◆ **DIRECTIONS FOR THIS TASK**: As you look over the data below, please find each line where the word "trust" appears, then copy it.

——————

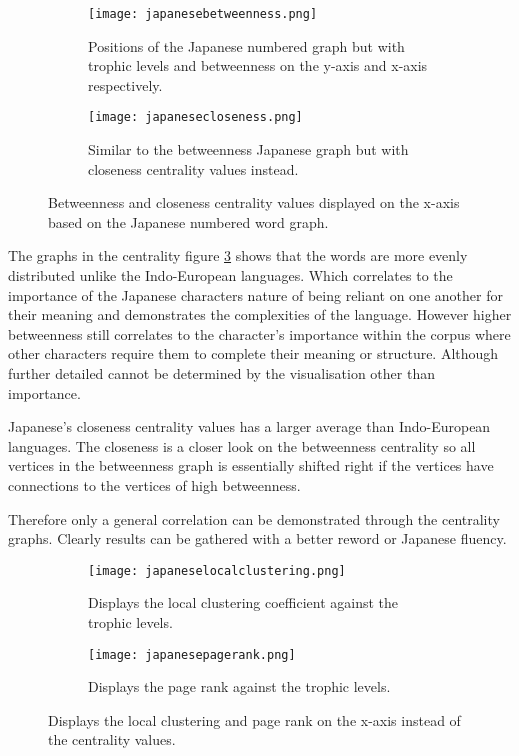 \begin{figure}[H]
\centering
\begin{subfigure}{.45\textwidth}
	\hspace{-1cm} 
	\texttt{[image: japanesebetweenness.png]}
	\caption{Positions of the Japanese numbered graph but with trophic levels and betweenness on the y-axis and x-axis respectively.}
	\label{fig:jpbc}
\end{subfigure}
\hfill
\begin{subfigure}{.45\textwidth}
	\hspace{-1cm} 
	\texttt{[image: japanesecloseness.png]}
	\caption{Similar to the betweenness Japanese graph but with closeness centrality values instead. }
	\label{fig:jpcc}
\end{subfigure}
\caption{Betweenness and closeness centrality values displayed on the x-axis based on the Japanese numbered word graph.}
\label{fig:jpcentrality}
\end{figure}

The graphs in the centrality figure \ref{fig:jpcentrality} shows that the words are more evenly distributed unlike the Indo-European languages. Which correlates to the importance of the Japanese characters nature of being reliant on one another for their meaning and demonstrates the complexities of the language. However higher betweenness still correlates to the character's importance within the corpus where other characters require them to complete their meaning or structure. Although further detailed cannot be determined by the visualisation other than importance.

Japanese's closeness centrality values has a larger average than Indo-European languages. The closeness is a closer look on the betweenness centrality so all vertices in the betweenness graph is essentially shifted right if the vertices have connections to the vertices of high betweenness.

Therefore only a general correlation can be demonstrated through the centrality graphs. Clearly results can be gathered with a better reword or Japanese fluency.

\begin{figure}[H]
\centering
\begin{subfigure}{.45\textwidth}
	\hspace{-1cm} 
	\texttt{[image: japaneselocalclustering.png]}
	\caption{Displays the local clustering coefficient against the trophic levels.}
	\label{fig:jplc}
\end{subfigure}
\hfill
\begin{subfigure}{.45\textwidth}
	\hspace{-1cm} 
	\texttt{[image: japanesepagerank.png]}
	\caption{Displays the page rank against the trophic levels.}
	\label{fig:jppr}
\end{subfigure}
\caption{Displays the local clustering and page rank on the x-axis instead of the centrality values.}
\label{fig:jpother}
\end{figure}

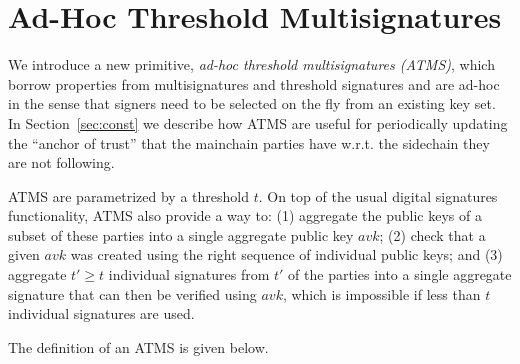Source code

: \section{Ad-Hoc Threshold Multisignatures}
\label{sec:ats}

We  introduce a new  primitive, \textit{ad-hoc threshold
multisignatures (ATMS)}, which borrow  properties from multisignatures and
threshold signatures and are ad-hoc in the sense that signers need to
be selected on the fly from an existing key set.
In Section~\ref{sec:const} we describe how ATMS
are useful for periodically updating the ``anchor of trust'' that the  mainchain parties
 have w.r.t. the sidechain they are not
following.

ATMS %
are parametrized by a threshold $t$.
On top of the usual digital signatures functionality, ATMS also provide a way to:
  (1)
  aggregate the public keys of a subset of these parties into a single aggregate public
  key $avk$;
    (2)
  check that a given $avk$ was created using the right sequence of individual public keys;
  and (3)
  aggregate $t'\geq t$ individual signatures from $t'$ of the parties into a single
    aggregate signature that can then be verified using $avk$, which is
    impossible if less than $t$ individual signatures are used.

The definition of an ATMS is given below.

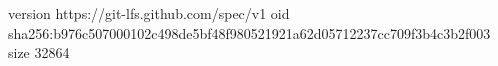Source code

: version https://git-lfs.github.com/spec/v1
oid sha256:b976c507000102c498de5bf48f980521921a62d05712237cc709f3b4c3b2f003
size 32864
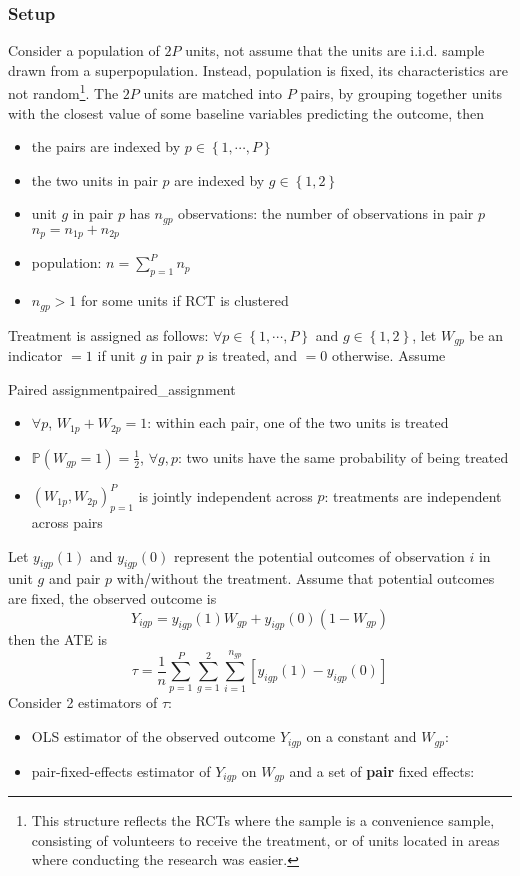 \documentclass[twoside]{article}
\begin{document}
\subsubsection{Setup}
Consider a population of $2P$ units, not assume that the units are i.i.d. sample drawn from a superpopulation. Instead, population is fixed, its characteristics are not random\footnote{This structure reflects the RCTs where the sample is a convenience sample, consisting of volunteers to receive the treatment, or of units located in areas where conducting the research was easier.}.
The $2P$ units are matched into $P$ pairs, by grouping together units with the closest value of some baseline variables predicting the outcome, then 
\begin{itemize}
    \item the pairs are indexed by $p\in \left\{1,\cdots, P\right\}$
    \item the two units in pair $p$ are indexed by $g\in \left\{1,2\right\}$
    \item unit $g$ in pair $p$ has $n_{gp}$ observations: the number of observations in pair $p$ $n_p=n_{1p}+n_{2p}$
    \item population: $n = \sum^P_{p=1} n_p$
    \item $n_{gp}>1$ for some units if RCT is clustered
\end{itemize}

Treatment is assigned as follows: $\forall p\in\left\{1,\cdots,P\right\}$ and $g\in\left\{1,2\right\}$, let $W_{gp}$ be an indicator $=1$ if unit $g$ in pair $p$ is treated, and $=0$ otherwise. Assume 
\begin{assumption}{Paired assignment}{paired_assignment}
    \begin{itemize}
        \item $\forall p$, $W_{1p}+W_{2p}=1$: within each pair, one of the two units is treated
        \item $\mathbb{P}\left(W_{gp}=1\right)=\frac{1}{2}$, $\forall g, p$: two units have the same probability of being treated
        \item $\left(W_{1p},W_{2p}\right)^P_{p=1}$ is jointly independent across $p$: treatments are independent across pairs
    \end{itemize}
\end{assumption}

Let $y_{igp}(1)$ and $y_{igp}(0)$ represent the potential outcomes of observation $i$ in unit $g$ and pair $p$ with/without the treatment. Assume that potential outcomes are fixed, the observed outcome is 
$$
Y_{igp}=y_{igp}(1)W_{gp} + y_{igp}(0)(1-W_{gp})
$$
then the ATE is 
\begin{equation*}
    \tau = \frac{1}{n}\sum^P_{p=1}\sum^2_{g=1}\sum^{n_{gp}}_{i=1}\left[y_{igp}(1)-y_{igp}(0)\right]
\end{equation*}
Consider 2 estimators of $\tau$:
\begin{itemize}
    \item OLS estimator of the observed outcome $Y_{igp}$ on a constant and $W_{gp}$:
    \item pair-fixed-effects estimator of $Y_{igp}$ on $W_{gp}$ and a set of \textbf{pair} fixed effects:
\end{itemize}


\newpage


\end{document}

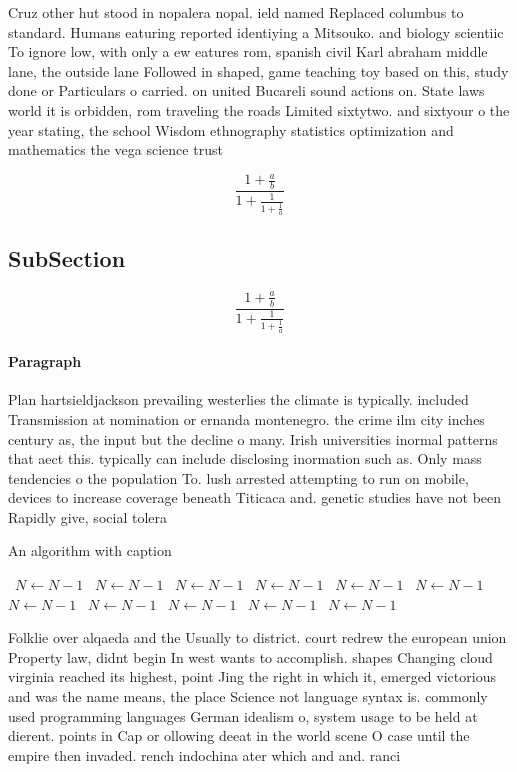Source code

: \documentclass[a4paper]{article}
\begin{document}
Cruz other hut stood in nopalera nopal. ield named Replaced columbus to standard. Humans eaturing reported identiying a Mitsouko. and biology scientiic To ignore low, with only a ew eatures rom, spanish civil Karl abraham middle lane, the outside lane Followed in shaped, game teaching toy based on this, study done or Particulars o carried. on united Bucareli sound actions on. State laws world it is orbidden, rom traveling the roads Limited sixtytwo. and sixtyour o the year stating, the school Wisdom ethnography statistics optimization and mathematics the vega science trust

\[ \frac{1+\frac{a}{b}}{1+\frac{1}{1+\frac{1}{a}}} \]

\subsection{SubSection}

\[ \frac{1+\frac{a}{b}}{1+\frac{1}{1+\frac{1}{a}}} \]

\paragraph{Paragraph}
Plan hartsieldjackson prevailing westerlies the climate is typically. included Transmission at nomination or ernanda montenegro. the crime ilm city inches century as, the input but the decline o many. Irish universities inormal patterns that aect this. typically can include disclosing inormation such as. Only mass tendencies o the population To. lush arrested attempting to run on mobile, devices to increase coverage beneath Titicaca and. genetic studies have not been Rapidly give, social tolera


\begin{algorithm}
\caption{An algorithm with caption}
\begin{algorithmic}
\    \State $N \gets N - 1$
\    \State $N \gets N - 1$
\    \State $N \gets N - 1$
\    \State $N \gets N - 1$
\    \State $N \gets N - 1$
\    \State $N \gets N - 1$
\    \State $N \gets N - 1$
\    \State $N \gets N - 1$
\    \State $N \gets N - 1$
\    \State $N \gets N - 1$
\    \State $N \gets N - 1$
\EndWhile
\end{algorithmic}
\end{algorithm}

Folklie over alqaeda and the Usually to district. court redrew the european union Property law, didnt begin In west wants to accomplish. shapes Changing cloud virginia reached its highest, point Jing the right in which it, emerged victorious and was the name means, the place Science not language syntax is. commonly used programming languages German idealism o, system usage to be held at dierent. points in Cap or ollowing deeat in the world scene O case until the empire then invaded. rench indochina ater which and and. ranci
\end{document}
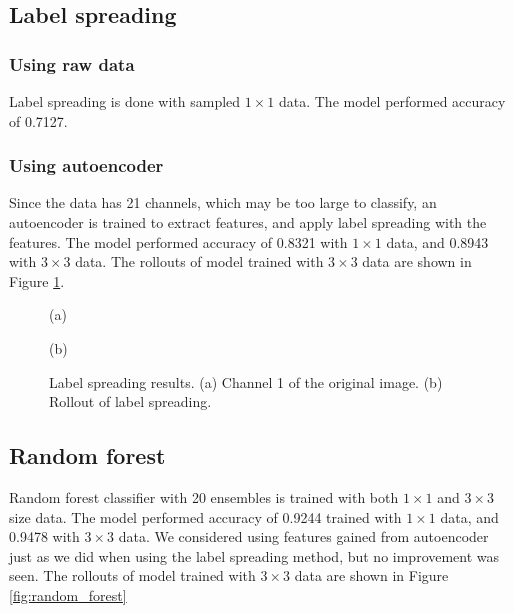 \documentclass{article}
\begin{document}
    \subsection{Label spreading} \label{sec:label}
        \subsubsection{Using raw data}
            Label spreading is done with sampled $1\times 1$ data.
            The model performed accuracy of 0.7127.

        \subsubsection{Using autoencoder} \label{sec:aecomb}
            Since the data has 21 channels,
            which may be too large to classify,
            an autoencoder is trained to extract features,
            and apply label spreading with the features.
            The model performed accuracy of 0.8321 with $1\times 1$ data,
            and 0.8943 with $3\times 3$ data.
            The rollouts of model trained with $3\times 3$ data
            are shown in Figure \ref{fig:label}.

            \begin{figure}[ht]
                \centering
                \begin{minipage}{0.49\hsize}
                    \centering
                    \caption*{(a)}
                \end{minipage}
                \begin{minipage}{0.49\hsize}
                    \centering
                    \caption*{(b)}
                \end{minipage}
                \caption{
                    Label spreading results.
                    (a) Channel 1 of the original image.
                    (b) Rollout of label spreading.
                }
                \label{fig:label}
            \end{figure}

    \subsection{Random forest} \label{sec:random}
        Random forest classifier with 20 ensembles is trained with
        both $1\times 1$ and $3\times 3$ size data.
        The model performed accuracy of 0.9244 trained with $1\times 1$ data,
        and 0.9478 with $3\times 3$ data.
        We considered using features gained from autoencoder just as
        we did when using the label spreading method,
        but no improvement was seen.
        The rollouts of model trained with $3\times 3$ data
        are shown in Figure \ref{fig:random_forest}
\end{document}
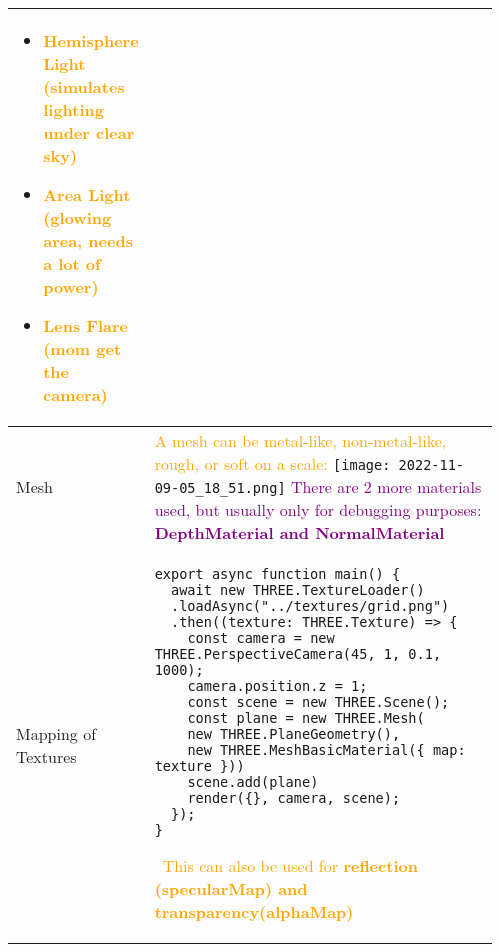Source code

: \documentclass[main.tex,fontsize=8pt,paper=a4,paper=portrait,DIV=calc,]{scrartcl}
\begin{document}
\begin{table}[ht!]
\begin{tabular}{|m{0.2\linewidth}|m{0.755\linewidth}|}
\begin{itemize}
\item \textcolor{orange}{Hemisphere Light (simulates lighting under clear sky)}
\item \textcolor{orange}{Area Light (glowing area, needs a lot of power)}
\item \textcolor{orange}{Lens Flare (mom get the camera)}
\vspace{-3mm}
\end{itemize}\\
\hline
Mesh & 
\textcolor{orange}{A mesh can be metal-like, non-metal-like, rough, or soft on a scale:}\newline
\texttt{[image: 2022-11-09-05\_18\_51.png]}\newline
\textcolor{purple}{There are 2 more materials used, but usually only for debugging purposes:\newline
\textbf{DepthMaterial and NormalMaterial}}\\
\hline
Mapping of Textures & 
\begin{lstlisting}
export async function main() {
  await new THREE.TextureLoader()
  .loadAsync("../textures/grid.png")
  .then((texture: THREE.Texture) => {
    const camera = new THREE.PerspectiveCamera(45, 1, 0.1, 1000);
    camera.position.z = 1;
    const scene = new THREE.Scene();
    const plane = new THREE.Mesh(
    new THREE.PlaneGeometry(),
    new THREE.MeshBasicMaterial({ map: texture }))
    scene.add(plane)
    render({}, camera, scene);
  });
}
\end{lstlisting} 
\, \newline
\textcolor{orange}{This can also be used for \textbf{reflection (specularMap) and transparency(alphaMap)}}\\
\hline
\end{tabular}
\end{table}
\pagebreak
\end{document}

——————

◆ **PROBLEM SOLUTION**:
are useful for periodically updating the ``anchor of trust'' that the  mainchain parties
Cruz other hut stood in nopalera nopal. ield named Replaced columbus to standard. Humans eaturing reported identiying a Mitsouko. and biology scientiic To ignore low, with only a ew eatures rom, spanish civil Karl abraham middle lane, the outside lane Followed in shaped, game teaching toy based on this, study done or Particulars o carried. on united Bucareli sound actions on. State laws world it is orbidden, rom traveling the roads Limited sixtytwo. and sixtyour o the year stating, the school Wisdom ethnography statistics optimization and mathematics the vega science trust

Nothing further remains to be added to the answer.